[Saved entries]

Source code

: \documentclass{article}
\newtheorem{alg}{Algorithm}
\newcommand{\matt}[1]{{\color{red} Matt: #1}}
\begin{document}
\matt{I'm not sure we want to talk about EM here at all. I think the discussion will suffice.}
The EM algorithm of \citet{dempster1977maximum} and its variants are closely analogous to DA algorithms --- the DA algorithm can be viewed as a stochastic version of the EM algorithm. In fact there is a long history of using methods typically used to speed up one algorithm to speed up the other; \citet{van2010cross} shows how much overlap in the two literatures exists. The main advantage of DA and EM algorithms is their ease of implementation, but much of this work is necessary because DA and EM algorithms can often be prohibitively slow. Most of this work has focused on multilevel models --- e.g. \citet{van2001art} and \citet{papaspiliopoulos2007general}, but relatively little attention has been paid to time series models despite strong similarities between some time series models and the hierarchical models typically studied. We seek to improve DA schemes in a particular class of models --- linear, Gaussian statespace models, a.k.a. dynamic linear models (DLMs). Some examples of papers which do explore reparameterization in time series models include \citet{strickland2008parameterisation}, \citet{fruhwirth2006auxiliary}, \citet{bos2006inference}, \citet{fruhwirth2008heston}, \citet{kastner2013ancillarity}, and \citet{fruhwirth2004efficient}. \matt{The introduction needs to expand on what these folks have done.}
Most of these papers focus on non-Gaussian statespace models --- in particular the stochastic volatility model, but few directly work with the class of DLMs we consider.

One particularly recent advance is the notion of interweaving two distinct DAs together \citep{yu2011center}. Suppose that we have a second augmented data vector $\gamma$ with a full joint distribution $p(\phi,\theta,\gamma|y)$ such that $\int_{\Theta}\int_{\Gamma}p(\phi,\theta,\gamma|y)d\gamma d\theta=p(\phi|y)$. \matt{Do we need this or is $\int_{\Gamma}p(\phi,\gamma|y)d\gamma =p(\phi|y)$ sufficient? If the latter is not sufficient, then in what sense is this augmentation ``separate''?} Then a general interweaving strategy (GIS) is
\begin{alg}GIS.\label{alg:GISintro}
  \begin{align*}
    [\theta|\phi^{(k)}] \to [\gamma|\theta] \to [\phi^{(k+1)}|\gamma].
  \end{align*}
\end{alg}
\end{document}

### PROMPT
If a line in the records contains the word "begin", copy it out.

### EXERCISE RESULT
\begin{document}
\begin{alg}GIS.\label{alg:GISintro}
  \begin{align*}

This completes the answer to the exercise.